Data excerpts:

########

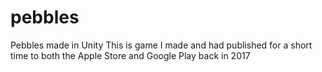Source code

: # pebbles
Pebbles made in Unity
This is game I made and had published for a short time to both the Apple Store and Google Play back in 2017
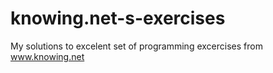 # knowing.net-s-exercises
My solutions to excelent set of programming excercises from www.knowing.net
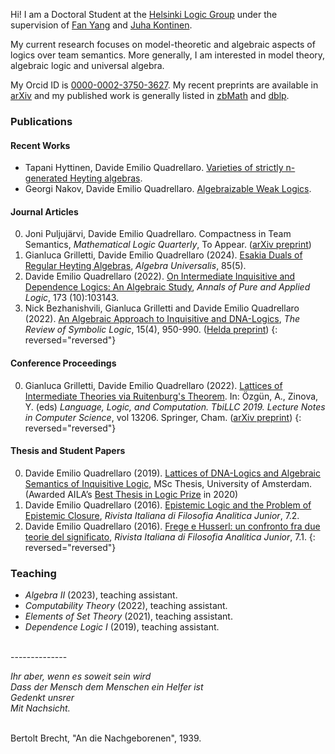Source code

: Hi! I am a Doctoral Student at the [Helsinki Logic Group](https://wiki.helsinki.fi/display/Logic/Home) under the supervision of [Fan Yang](https://sites.google.com/site/fanyanghp/) and [Juha Kontinen](https://www.mv.helsinki.fi/home/jkontine/). 

My current research focuses on model-theoretic and algebraic aspects of logics over team semantics. More generally, I am interested in model theory, algebraic logic and universal algebra.

My Orcid ID is [0000-0002-3750-3627](https://orcid.org/0000-0002-3750-3627). My recent preprints are available in [arXiv](https://arxiv.org/search/?searchtype=author&query=Quadrellaro%2C+D+E) and my published work is generally listed in [zbMath](https://zbmath.org/authors/quadrellaro.davide-emilio) and  [dblp](https://dblp.org/pid/317/7843.html).

### Publications
#### Recent Works
- Tapani Hyttinen, Davide Emilio Quadrellaro. [Varieties of strictly n-generated Heyting algebras](https://arxiv.org/abs/2306.12250).
- Georgi Nakov, Davide Emilio Quadrellaro. [Algebraizable Weak Logics](https://arxiv.org/abs/2210.06047).

#### Journal Articles
0. Joni Puljujärvi, Davide Emilio Quadrellaro. Compactness in Team Semantics, _Mathematical Logic Quarterly_, To Appear. ([arXiv preprint](https://arxiv.org/abs/2212.03677))
0. Gianluca Grilletti, Davide Emilio Quadrellaro (2024). [Esakia Duals of Regular Heyting Algebras](https://doi.org/10.1007/s00012-023-00833-5), _Algebra Universalis_, 85(5).
0. Davide Emilio Quadrellaro (2022). [On Intermediate Inquisitive and Dependence Logics: An Algebraic Study](https://www.sciencedirect.com/science/article/pii/S0168007222000586), _Annals of Pure and Applied Logic_, 173 (10):103143.
0. Nick Bezhanishvili, Gianluca Grilletti and Davide Emilio Quadrellaro (2022). [An Algebraic Approach to Inquisitive and DNA-Logics](https://www.doi.org/10.1017/S175502032100054X), _The Review of Symbolic Logic_, 15(4), 950-990. ([Helda preprint](https://researchportal.helsinki.fi/files/176225977/An_Algebraic_Approach_to_Inquisitive_and_DNA_Logics.pdf))
{: reversed="reversed"}


#### Conference Proceedings
0. Gianluca Grilletti, Davide Emilio Quadrellaro (2022). [Lattices of Intermediate Theories via Ruitenburg's Theorem](https://doi.org/10.1007/978-3-030-98479-3_15). In: Özgün, A., Zinova, Y. (eds) _Language, Logic, and Computation. TbiLLC 2019. Lecture Notes in Computer Science_, vol 13206. Springer, Cham. ([arXiv preprint](https://arxiv.org/abs/2004.00989))
{: reversed="reversed"}

#### Thesis and Student Papers
0. Davide Emilio Quadrellaro (2019). [Lattices of DNA-Logics and Algebraic Semantics of Inquisitive Logic](https://eprints.illc.uva.nl/1722/1/MoL-2019-25.text.pdf), MSc Thesis, University of Amsterdam. (Awarded AILA’s [Best Thesis in Logic Prize](https://www.ailalogica.it/premi/premio-32) in 2020)
0. Davide Emilio Quadrellaro (2016). [Epistemic Logic and the Problem of Epistemic Closure](https://riviste.unimi.it/index.php/rifanalitica/article/view/11089), _Rivista Italiana di Filosofia Analitica Junior_, 7.2.
0. Davide Emilio Quadrellaro (2016). [Frege e Husserl: un confronto fra due teorie del significato](https://riviste.unimi.it/index.php/rifanalitica/article/view/7114), _Rivista Italiana di Filosofia Analitica Junior_, 7.1.
{: reversed="reversed"}

### Teaching
- _Algebra II_ (2023), teaching assistant. 
- _Computability Theory_ (2022), teaching assistant. 
- _Elements of Set Theory_ (2021), teaching assistant. 
- _Dependence Logic I_ (2019), teaching assistant.

<br>
--------------
<br>
<p align="left">
 <i>Ihr aber, wenn es soweit sein wird  <br>
Dass der Mensch dem Menschen ein Helfer ist <br>
Gedenkt unsrer <br>
Mit Nachsicht. </i> <br> <br>

Bertolt Brecht, "An die Nachgeborenen", 1939.
</p>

########

- [What is needed]: Work out how many lines of the records contain "helsinki", and reply with the number alone.

- [Answer to this task]: 2